An JEM program is a Java program plus dedicated XML pattern matching blocks.

Statements

     
    JavaStatement +:=
        match ( expression ) { 
           (case pattern { JavaStatement })*
           (default { JavaStatement })?
        }
    

Patterns


    pattern =
        spattern (*|+|?)? (as IDENT)? (|? pattern)?
       
    spattern =
        EMPTY                                                        (1)
        ANY                                                          (2)
        CDATA                                                        (3)
        REGEXP? STRING                                               (4)
        < pattname pattribute* IDENT? [ pattern* ]>                  (5)
        ( pattern )                                                  (6)

    pattname =
        XMLIDENT (| XMLIDENT)* (as IDENT)?
        _ (as IDENT)?

    pattribute = 
        XMLIDENT = (REGEXP? STRING | CDATA) (as IDENT)?

    

A pattern can be (1) an empty term,, (2) any element (string or tag), (3) a string, (4) a regular or plain string, (5) a tag, (6) a disjunction or (8) a block. Finally a tag name pattern can be a disjunction.

Matching atomic terms

The pattern matching introduces terms decomposition expressed by a set of rules like :

      
  match (expression) {
     case <TagName att1=val1 att2='V2' [ANY* as content]>  { (1) }
     case <_ as name att1=val1 att2='V2'[ANY* as content]> { (2) }
     case <_ att1=val1 att2='V2'[ANY* as content]>         { (3) }
     case EMPTY                                            { (4) }
     case CDATA                                            { (5) }
  }
     
Rules (1) (2) and (3) introduces tag matching with an attribute att2 with a value V2 and maybe an attribute att1 . In the rule (1) the tag name must be TagName , in rules (2) and (3) the tag name is ignored but unified with name in (2) . The rule (4) introduces the empty matching and finally the rule (5) introduces the string matching.

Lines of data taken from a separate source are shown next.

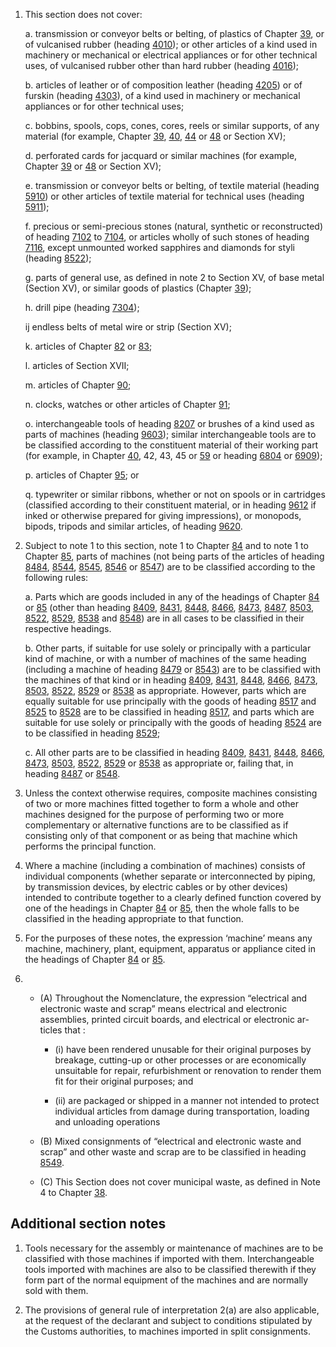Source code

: 1. This section does not cover:

    a. transmission or conveyor belts or belting, of plastics of Chapter [39](/chapters/39), or of vulcanised rubber (heading [4010](/headings/4010)); or other articles of a kind used in machinery or mechanical or electrical appliances or for other technical uses, of vulcanised rubber other than hard rubber (heading [4016](/headings/4016));
    
    b. articles of leather or of composition leather (heading [4205](/headings/4205)) or of furskin (heading [4303](/headings/4303)), of a kind used in machinery or mechanical appliances or for other technical uses;
    
    c. bobbins, spools, cops, cones, cores, reels or similar supports, of any material (for example, Chapter [39](/chapters/39), [40](/chapters/40), [44](/chapters/44) or [48](/chapters/48) or Section XV);
    
    d. perforated cards for jacquard or similar machines (for example, Chapter [39](/chapters/39) or [48](/chapters/48) or Section XV);
    
    e. transmission or conveyor belts or belting, of textile material (heading [5910](/headings/5910)) or other articles of textile material for technical uses (heading [5911](/headings/5911));
    
    f. precious or semi-precious stones (natural, synthetic or reconstructed) of heading [7102](/headings/7102) to [7104](/headings/7104), or articles wholly of such stones of heading [7116](/headings/7116), except unmounted worked sapphires and diamonds for styli (heading [8522](/headings/8522));
    
    g. parts of general use, as defined in note 2 to Section XV, of base metal (Section XV), or similar goods of plastics (Chapter [39](/chapters/39));
    
    h. drill pipe (heading [7304](/headings/7304));
    
    ij endless belts of metal wire or strip (Section XV);
    
    k. articles of Chapter [82](/chapters/82) or [83](/chapters/83);
    
    l. articles of Section XVII;
    
    m. articles of Chapter [90](/chapters/90);
    
    n. clocks, watches or other articles of Chapter [91](/chapters/91);
    
    o. interchangeable tools of heading [8207](/headings/8207) or brushes of a kind used as parts of machines (heading [9603](/headings/9603)); similar interchangeable tools are to be classified according to the constituent material of their working part (for example, in Chapter [40](/chapters/40), 42, 43, 45 or [59](/chapters/59) or heading [6804](/headings/6804) or [6909](/headings/6909));
    
    p. articles of Chapter [95](/chapters/95); or
    
    q. typewriter or similar ribbons, whether or not on spools or in cartridges (classified according to their constituent material, or in heading [9612](/headings/9612) if inked or otherwise prepared for giving impressions), or monopods, bipods, tripods and similar articles, of heading [9620](/headings/9620).

2. Subject to note 1 to this section, note 1 to Chapter [84](/chapters/84) and to note 1 to Chapter [85](/chapters/85), parts of machines (not being parts of the articles of heading [8484](/headings/8484), [8544](/headings/8544), [8545](/headings/8545), [8546](/headings/8546) or [8547](/headings/8547)) are to be classified according to the following rules:

    a. Parts which are goods included in any of the headings of Chapter [84](/chapters/84) or [85](/chapters/85) (other than heading [8409](/headings/8409), [8431](/headings/8431), [8448](/headings/8448), [8466](/headings/8466), [8473](/headings/8473), [8487](/headings/8487), [8503](/headings/8503), [8522](/headings/8522), [8529](/headings/8529), [8538](/headings/8538) and [8548](/headings/8548)) are in all cases to be classified in their respective headings.
    
    b. Other parts, if suitable for use solely or principally with a particular kind of machine, or with a number of machines of the same heading (including a machine of heading [8479](/headings/8479) or [8543](/headings/8543)) are to be classified with the machines of that kind or in heading [8409](/headings/8409), [8431](/headings/8431), [8448](/headings/8448), [8466](/headings/8466), [8473](/headings/8473), [8503](/headings/8503), [8522](/headings/8522), [8529](/headings/8529) or [8538](/headings/8538) as appropriate. However, parts which are equally suitable for use principally with the goods of heading [8517](/headings/8517) and [8525](/headings/8525) to [8528](/headings/8528) are to be classified in heading [8517](/headings/8517), and parts which are suitable for use solely or principally with the goods of heading [8524](/headings/8524) are to be classified in heading [8529](/headings/8529);
    
    c. All other parts are to be classified in heading [8409](/headings/8409), [8431](/headings/8431), [8448](/headings/8448), [8466](/headings/8466), [8473](/headings/8473), [8503](/headings/8503), [8522](/headings/8522), [8529](/headings/8529) or [8538](/headings/8538) as appropriate or, failing that, in heading [8487](/headings/8487) or [8548](/headings/8548).

3. Unless the context otherwise requires, composite machines consisting of two or more machines fitted together to form a whole and other machines designed for the purpose of performing two or more complementary or alternative functions are to be classified as if consisting only of that component or as being that machine which performs the principal function.

4. Where a machine (including a combination of machines) consists of individual components (whether separate or interconnected by piping, by transmission devices, by electric cables or by other devices) intended to contribute together to a clearly defined function covered by one of the headings in Chapter [84](/chapters/84) or [85](/chapters/85), then the whole falls to be classified in the heading appropriate to that function.

5. For the purposes of these notes, the expression ‘machine’ means any machine, machinery, plant, equipment, apparatus or appliance cited in the headings of Chapter [84](/chapters/84) or [85](/chapters/85).

6. 
   - (A) Throughout the Nomenclature, the expression “electrical and electronic waste and scrap” means electrical and electronic assemblies, printed circuit boards, and electrical or electronic ar-ticles that :

      - (i) have been rendered unusable for their original purposes by breakage, cutting-up or other processes or are economically unsuitable for repair, refurbishment or renovation to render them fit for their original purposes; and 

      - (ii) are packaged or shipped in a manner not intended to protect individual articles from damage during transportation, loading and unloading operations 

    - (B) Mixed consignments of “electrical and electronic waste and scrap” and other waste and scrap are to be classified in heading [8549](/headings/8549). 

    - (C) This Section does not cover municipal waste, as defined in Note 4 to Chapter [38](/chapters/38). 


## Additional section notes

1. Tools necessary for the assembly or maintenance of machines are to be classified with those machines if imported with them. Interchangeable tools imported with machines are also to be classified therewith if they form part of the normal equipment of the machines and are normally sold with them.

2. The provisions of general rule of interpretation 2(a) are also applicable, at the request of the declarant and subject to conditions stipulated by the Customs authorities, to machines imported in split consignments.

In order to provide expressive, reusable and flexible pattern matching we introduce disjunctive patterns.

A disjunction consists of grouping a potential set of terms in only one rule. With this approach the user can group in a natural way a set of tags giving them a same interpretation.

      
  match (expression) {
     case <Section|Subsection|Subsubsection as tagname [ANY*]> { ... }
  }
     

In this example the rule matches a Section or a Subsection or a Subsubsection . But in order to retrieve the dynamic tag name an aliasing is defined by the variable tagname

Matching sequence

The main difference with conventional tools concerns the sequence itself which is explicit. This let the user to manage this construction. Then extracting information depending on sibling fragment becomes possible and provides expressive layer for information analysis and structural decomposition.

      
    match (expression) {
       case head                    { (1) }
       case head tail               { (2) }
       case head ANY? as tail       { (3) }
       case head ANY+ as tail       { (4) }
       case head (ANY|ANY*) as tail { (5) }
       case head ANY* as tail       { (6) }
       default                      { (7) }
    }
     

The decomposition of such structure is done by a left-to-right manner. This pattern also matches atomic structures unifying tail with the empty term if specified i.e. cases (3), (5) and (6). Finally default case was captured and managed by the default defined by the case (7). Like switch statement if there is no default nothing is done in such case.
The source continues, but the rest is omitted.